For the entries below, the result should be an exact transcription of the lines from the one with "### Installation" up to and including the one with "- Position validation", and only those.

═══ Provided material

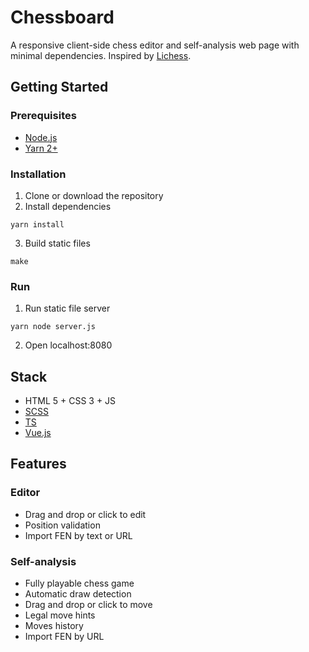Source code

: # Chessboard
A responsive client-side chess editor and self-analysis web page with minimal dependencies. Inspired by [Lichess](https://lichess.org/).

## Getting Started

### Prerequisites
- [Node.js](https://nodejs.org/en)
- [Yarn 2+](https://yarnpkg.com/)

### Installation
1. Clone or download the repository
2. Install dependencies
```
yarn install
```
3. Build static files
```
make
```

### Run
1. Run static file server
```
yarn node server.js
```
2. Open localhost:8080

## Stack
- HTML 5 + CSS 3 + JS
- [SCSS](https://sass-lang.com/)
- [TS](https://www.typescriptlang.org/)
- [Vue.js](https://vuejs.org/)

## Features
### Editor
- Drag and drop or click to edit
- Position validation
- Import FEN by text or URL

### Self-analysis
- Fully playable chess game
- Automatic draw detection
- Drag and drop or click to move
- Legal move hints
- Moves history 
- Import FEN by URL
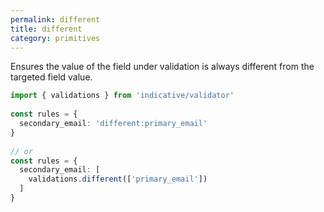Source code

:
 ```yaml
---
permalink: different
title: different
category: primitives
---
```


Ensures the value of the field under validation is always different from
the targeted field value.
 
```ts
import { validations } from 'indicative/validator'
 
const rules = {
  secondary_email: 'different:primary_email'
}
 
// or
const rules = {
  secondary_email: [
    validations.different(['primary_email'])
  ]
}
```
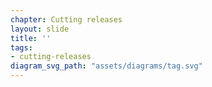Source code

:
 ```yaml
---
chapter: Cutting releases
layout: slide
title: ''
tags:
- cutting-releases
diagram_svg_path: "assets/diagrams/tag.svg"
---
```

══════

Answer box>
### Installation
1. Clone or download the repository
2. Install dependencies
```
yarn install
```
3. Build static files
```
make
```

### Run
1. Run static file server
```
yarn node server.js
```
2. Open localhost:8080

## Stack
- HTML 5 + CSS 3 + JS
- [SCSS](https://sass-lang.com/)
- [TS](https://www.typescriptlang.org/)
- [Vue.js](https://vuejs.org/)

## Features
### Editor
- Drag and drop or click to edit
- Position validation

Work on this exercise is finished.